A complete stillness fell over the parlour. Even Wickham, whose talent for composure was rarely unequal to the moment, seemed for the first time uncertain whether charm could still be of service. Anne sat motionless, one hand resting againstthe arm of her chair so firmly that the knuckles had gone pale. Elizabeth scarcely breathed. Mr. Bennet, for once, had no irony ready enough to be useful.
Lady Catherine read rapidly at first, with the impatience of a woman accustomed to finding most written things beneath the dignity of her attention; but before she reached the middle of the page, her pace slowed. She returned to one sentence, then another, as though disbelief required repetition before it could become insult. The colour in her face altered—not the quick flush of temper, but something colder and far more dangerous.
At length she lowered the paper, though she did not release it. Her eyes lifted slowly and rested upon Wickham with a scrutiny from which favour had entirely vanished.
“My daughter’s dowry?” she repeated, and each word was sharpened by disbelief. “My daughter’s dowry? One tenth of Anne’s dowry to be conveniently secured within the fortnight, and my confidence so obligingly complete that the remainder might afterwards be managed with less observation?”
She took one step nearer the new vicar.
“And by what extraordinary miracle, Mr. Wickham, were you to acquire access to my daughter’s dowry? Through my patronage? Through my house? Through my hospitality? Or had you already advanced so far in your own imagination that Rosings itself had begun to appear transferable?”
Now, at last, every eye in the parlour turned fully upon him. The first true thread had caught, and everyone present felt it tighten.
Wickham bowed, though the elegance of it had become effort rather than instinct. His smile remained, but it no longer possessed ease.
“Your ladyship, this is some vulgar misunderstanding. Men in the City write with an insolence proportioned to their need of money, and if some broker has presumed to use my name in support of his own schemes, I am as much offended as anyone present. A gentleman may discuss expectations without intending villainy, and idle speculation is hardly proof of crime.”
Mr. Darcy’s expression remained unchanged, which made the answer seem weaker rather than stronger.
“A gentleman may also refrain from discussing a lady’s dowry as though it were already under his management. You have shown a very particular concern for Hunsford, for Rosings, and for every arrangement by which access becomes easier and oversight less immediate. I find that concern less accidental now than I did yesterday.”
“I should be very interested to hear by what path my own hospitality was expected to finance my own humiliation, Mr. Wickham,”Lady Catherine demanded.
Anne spoke then, and the quietness of her voice commanded more attention than interruption would have done. She did not look at Wickham when she answered, but at her mother, as though truth belonged there first.
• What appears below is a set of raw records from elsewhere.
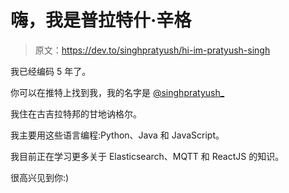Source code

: # 嗨，我是普拉特什·辛格

> 原文：<https://dev.to/singhpratyush/hi-im-pratyush-singh>

我已经编码 5 年了。

你可以在推特上找到我，我的名字是 [@singhpratyush_](https://twitter.com/singhpratyush_)

我住在古吉拉特邦的甘地讷格尔。

我主要用这些语言编程:Python、Java 和 JavaScript。

我目前正在学习更多关于 Elasticsearch、MQTT 和 ReactJS 的知识。

很高兴见到你:)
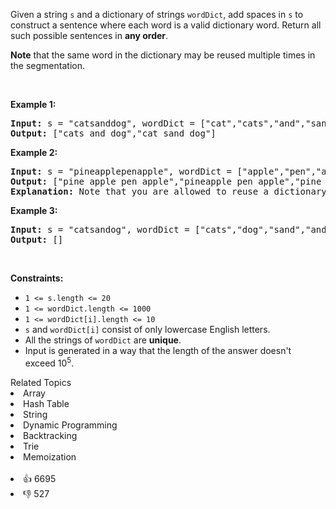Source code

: <p>Given a string <code>s</code> and a dictionary of strings <code>wordDict</code>, add spaces in <code>s</code> to construct a sentence where each word is a valid dictionary word. Return all such possible sentences in <strong>any order</strong>.</p>

<p><strong>Note</strong> that the same word in the dictionary may be reused multiple times in the segmentation.</p>

<p>&nbsp;</p> 
<p><strong class="example">Example 1:</strong></p>

<pre>
<strong>Input:</strong> s = "catsanddog", wordDict = ["cat","cats","and","sand","dog"]
<strong>Output:</strong> ["cats and dog","cat sand dog"]
</pre>

<p><strong class="example">Example 2:</strong></p>

<pre>
<strong>Input:</strong> s = "pineapplepenapple", wordDict = ["apple","pen","applepen","pine","pineapple"]
<strong>Output:</strong> ["pine apple pen apple","pineapple pen apple","pine applepen apple"]
<strong>Explanation:</strong> Note that you are allowed to reuse a dictionary word.
</pre>

<p><strong class="example">Example 3:</strong></p>

<pre>
<strong>Input:</strong> s = "catsandog", wordDict = ["cats","dog","sand","and","cat"]
<strong>Output:</strong> []
</pre>

<p>&nbsp;</p> 
<p><strong>Constraints:</strong></p>

<ul> 
 <li><code>1 &lt;= s.length &lt;= 20</code></li> 
 <li><code>1 &lt;= wordDict.length &lt;= 1000</code></li> 
 <li><code>1 &lt;= wordDict[i].length &lt;= 10</code></li> 
 <li><code>s</code> and <code>wordDict[i]</code> consist of only lowercase English letters.</li> 
 <li>All the strings of <code>wordDict</code> are <strong>unique</strong>.</li> 
 <li>Input is generated in a way that the length of the answer doesn't exceed&nbsp;10<sup>5</sup>.</li> 
</ul>

<div><div>Related Topics</div><div><li>Array</li><li>Hash Table</li><li>String</li><li>Dynamic Programming</li><li>Backtracking</li><li>Trie</li><li>Memoization</li></div></div><br><div><li>👍 6695</li><li>👎 527</li></div>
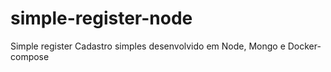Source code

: # simple-register-node
Simple register
Cadastro simples desenvolvido em Node, Mongo e Docker-compose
“Through habit, Mama. By being permitted to arrange what should never have required his hand—household accounts, inventories, keys, and every small authority which appears insignificant until it is quietly surrendered. He relied upon the convenient belief that attention to practical matters must always be mistaken for usefulness.”
Lady Catherine turned to her daughter with an astonishment so complete that, for a moment, it seemed almost to suspend even anger. She had expected contradiction from Darcy, ironyperhaps from Mr. Bennet, but from Anne—whose silence had so long been mistaken for compliance—such directness carried the force of rebellion.